Cacti, gravel, concrete floors and a wooden bridge feature in this Brussels fashion boutique by JDS Architects (+ slideshow).
Danish Belgian architect Julien De Smedt of JDS Architects created the raw industrial interior for the two-storey Siblingsfactory shop, which opened last week in Belgium's capital city. The store sells clothing and accessories for men and women, vintage furniture and a selection of homeware, plus the design team has also created a small magazine library where customers can sit down and have a cup of tea.
Raw concrete and white painted walls surround the retail space. A fibreboard footbridge spans diagonally across the double-height store entrance, while rows of thin cacti are planted in gravel along the edge of the mezzanine.

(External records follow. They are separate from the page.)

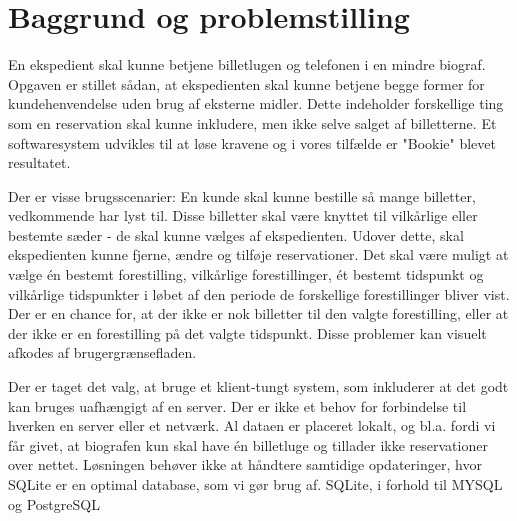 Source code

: \chapter{Baggrund og problemstilling}





En ekspedient skal kunne betjene billetlugen og telefonen i en mindre biograf. Opgaven er stillet sådan, at ekspedienten skal kunne betjene begge former for kundehenvendelse uden brug af eksterne midler. Dette indeholder forskellige ting som en reservation skal kunne inkludere, men ikke selve salget af billetterne. Et softwaresystem udvikles til at løse kravene og i vores tilfælde er "Bookie" blevet resultatet.

Der er visse brugsscenarier: En kunde skal kunne bestille så mange billetter, vedkommende har lyst til. Disse billetter skal være knyttet til vilkårlige eller bestemte sæder - de skal kunne vælges af ekspedienten. Udover dette, skal ekspedienten kunne fjerne, ændre og tilføje reservationer. Det skal være muligt at vælge én bestemt forestilling, vilkårlige forestillinger, ét bestemt tidspunkt og vilkårlige tidspunkter i løbet af den periode de forskellige forestillinger bliver vist.
Der er en chance for, at der ikke er nok billetter til den valgte forestilling, eller at der ikke er en forestilling på det valgte tidspunkt. Disse problemer kan visuelt afkodes af brugergrænsefladen.

Der er taget det valg, at bruge et klient-tungt system, som inkluderer at det godt kan bruges uafhængigt af en server. Der er ikke et behov for forbindelse til hverken en server eller et netværk. Al dataen er placeret lokalt, og  bl.a. fordi vi får givet, at biografen kun skal have én billetluge og tillader ikke reservationer over nettet. Løsningen behøver ikke at håndtere samtidige opdateringer, hvor SQLite er en optimal database, som vi gør brug af. SQLite, i forhold til MYSQL og PostgreSQL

The ground floor features rows of clothing rails and a long wooden reception desk. Box-like shelves are hidden under a staircase and display products such as lamps and footstools.
Two white shelves are fixed to the concrete wall behind the reception desk and used to display accessories such as bags.

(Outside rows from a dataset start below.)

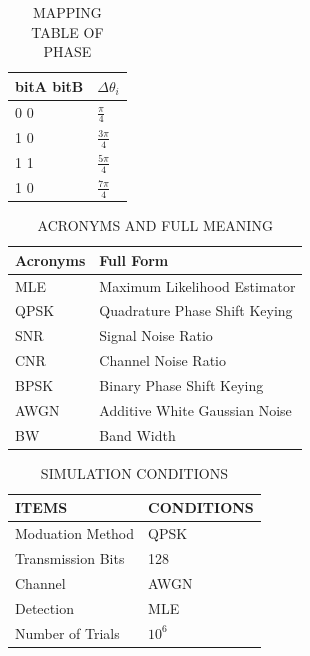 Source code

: \documentclass[technicalreport]{ieicej}
\begin{document}
\begin{table}[tbp]
	\begin{center}
	\caption{MAPPING TABLE OF PHASE}
	\begin{tabular}{ll}
	\hline
	\textbf{bitA bitB} & \textbf{$\Delta\theta_{i}$} \\
	\hline
	0 0 & $\frac{\pi}{4}$ \\
	1 0 & $\frac{3\pi}{4}$ \\
	1 1 & $\frac{5\pi}{4}$ \\
	1 0 & $\frac{7\pi}{4}$ \\
	\hline
	\end{tabular}
	\end{center}
\end{table}

\begin{table}[tbp]
	\begin{center}
	\caption{ACRONYMS AND FULL MEANING}
	\begin{tabular}{|l|l|}
	\hline
	\textbf{Acronyms} & \textbf{Full Form} \\
	\hline
	 MLE & Maximum Likelihood Estimator  \\ 
	 \hline
	 QPSK & Quadrature Phase Shift Keying  \\ 
	 \hline
	 SNR & Signal Noise Ratio \\ 
	 \hline
	 CNR & Channel Noise Ratio  \\ 
	 \hline
	 BPSK & Binary Phase Shift Keying  \\ 
	 \hline
	 AWGN & Additive White Gaussian Noise \\ 
	 \hline
	 BW & Band Width  \\ 
	 \hline
	\end{tabular}
	\end{center}
\end{table}

\begin{table}[hb]
	\begin{center}
	\caption{SIMULATION CONDITIONS}
	\label{tbl:simu}
	\small
	\begin{tabular}{ll}
	\hline
	ITEMS & CONDITIONS\\
	\hline
	Moduation Method & QPSK \\
	Transmission 	Bits & 128 \\
	Channel & AWGN \\
	Detection & MLE \\
	Number of Trials & $10^{6}$\\
	\hline
	\end{tabular}
	\end{center}
\end{table}
\end{document}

On the second floor there additional clothing rails and a selection of furniture pieces, including a bookshelf made from five stacked wooden boxes.
The architects positioned vintage furniture pieces around the store, alongside new products designed by Julien De Smedt and lamps by French lighting designer Marine Breynaert.

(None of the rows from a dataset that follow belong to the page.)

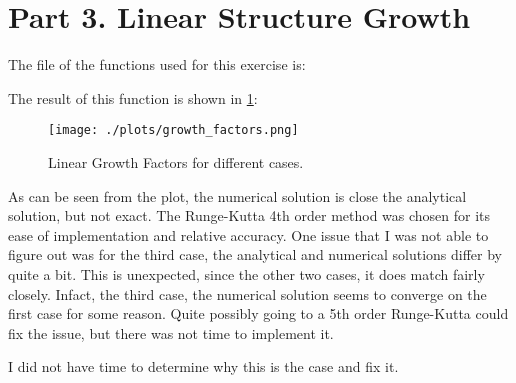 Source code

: \section{Part 3. Linear Structure Growth}

The file of the functions used for this exercise is:



The result of this function is shown in \ref{fig:lgf}:

\begin{figure}[h!]
  \centering
  \texttt{[image: ./plots/growth\_factors.png]}
  \caption{Linear Growth Factors for different cases.}
  \label{fig:lgf}
\end{figure}

As can be seen from the plot, the numerical solution is close the analytical solution, but not exact.
The Runge-Kutta 4th order method was chosen for its ease of implementation and relative accuracy.
One issue that I was not able to figure out was for the third case, the analytical and numerical solutions differ by
quite a bit. This is unexpected, since the other two cases, it does match fairly closely. Infact, the third case, the numerical
solution seems to converge on the first case for some reason. Quite possibly going to a 5th order Runge-Kutta could fix the issue,
but there was not time to implement it.

I did not have time to determine why this is the case and fix it.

Siblingsfactory opened last week to celebrate the 100 year anniversary of clothing label Le Mont St Michel. Other brands on sale include A Peace Treaty and Studio Nicholson, and the store plans to donate a portion of its annual profits to children's charity Afghanistan Demain.
Last week De Smedt launched Makers With Agendas - a new design brand with products ranging from solutions to natural disasters to coat hooks and tea sets. Dezeen editor-in-chief Marcus Fairs spoke to De Smedt ahead of the launch. Read the full interview »
Photographs are by Nico Neefs, courtesy JDS Architects.
Here's a project description:
SiblingsFactory concept store
A concept store of 230m2 invented by the Belgian architect Julien De Smedt, pleasant and welcoming, ideal for beauty, quality and excellence in the heart of the Dansaert district in Brussels.
In Siblingsfactory one finds a coherent and intelligent mix of fashion, design and contemporary art. One can enjoy a sophisticated selection of fashion and accessories for men and women, exhibitions, vintage furniture and design, a cup of tea and a library with art magazines.
To realise the project, co-founders Aymeric Watine and Marie de Moussac worked closely with the JDSA architects and its founder Julien De Smedt. The agency consists of young architects and designers who are known for projects such as the ski jump in Oslo and their collaboration with Muuto.
About Aymeric Watine:
After his studies at the Ecole de la Chambre Syndicale de la Couture Parisienne (ECSCP), Aymeric worked for several French fashion houses.
About Marie de Moussac:
She studied communications at the EFAP (Ecole Française des Attachés de Presse et des Professionnels de la Communication). Marie then spent eight years working at a communication agency in Paris as a project manager. Marie is passionate about contemporary art and design and has a thorough knowledge of the art market.
In 2007, she works for an advertising agency in Kabul in Afghanistan and met Mehrangais Ehsan, founder of the association Afghanistan Demain, which aims to get children off the street and into school. A portion of the proceeds from the new Siblingsfactory concept store will be donated to the charity.